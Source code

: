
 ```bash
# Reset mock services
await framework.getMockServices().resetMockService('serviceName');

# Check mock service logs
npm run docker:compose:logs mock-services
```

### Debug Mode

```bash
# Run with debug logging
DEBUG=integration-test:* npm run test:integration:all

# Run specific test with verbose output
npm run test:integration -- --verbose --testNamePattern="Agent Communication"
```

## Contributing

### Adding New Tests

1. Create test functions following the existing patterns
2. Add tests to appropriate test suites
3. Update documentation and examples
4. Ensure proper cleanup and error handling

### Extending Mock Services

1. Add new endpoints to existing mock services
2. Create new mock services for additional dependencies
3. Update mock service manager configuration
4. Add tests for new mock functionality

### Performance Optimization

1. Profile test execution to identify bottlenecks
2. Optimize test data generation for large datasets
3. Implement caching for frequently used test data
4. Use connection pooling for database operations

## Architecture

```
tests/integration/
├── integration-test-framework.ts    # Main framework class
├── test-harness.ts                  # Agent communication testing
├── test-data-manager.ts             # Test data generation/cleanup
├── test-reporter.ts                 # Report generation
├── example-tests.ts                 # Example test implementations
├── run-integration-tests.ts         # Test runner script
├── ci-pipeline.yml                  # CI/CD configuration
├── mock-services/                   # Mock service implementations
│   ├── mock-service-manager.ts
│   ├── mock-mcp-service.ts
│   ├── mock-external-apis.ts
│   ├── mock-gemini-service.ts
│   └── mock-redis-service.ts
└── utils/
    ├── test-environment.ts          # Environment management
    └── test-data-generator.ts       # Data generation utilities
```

TASK STATEMENT — Only the lines from the one containing "## Architecture" through the final line of the material should be printed, each word for word. Both of those lines count.

ANSWER TO THIS PROBLEM —
## Architecture

```
tests/integration/
├── integration-test-framework.ts    # Main framework class
├── test-harness.ts                  # Agent communication testing
├── test-data-manager.ts             # Test data generation/cleanup
├── test-reporter.ts                 # Report generation
├── example-tests.ts                 # Example test implementations
├── run-integration-tests.ts         # Test runner script
├── ci-pipeline.yml                  # CI/CD configuration
├── mock-services/                   # Mock service implementations
│   ├── mock-service-manager.ts
│   ├── mock-mcp-service.ts
│   ├── mock-external-apis.ts
│   ├── mock-gemini-service.ts
│   └── mock-redis-service.ts
└── utils/
    ├── test-environment.ts          # Environment management
    └── test-data-generator.ts       # Data generation utilities
```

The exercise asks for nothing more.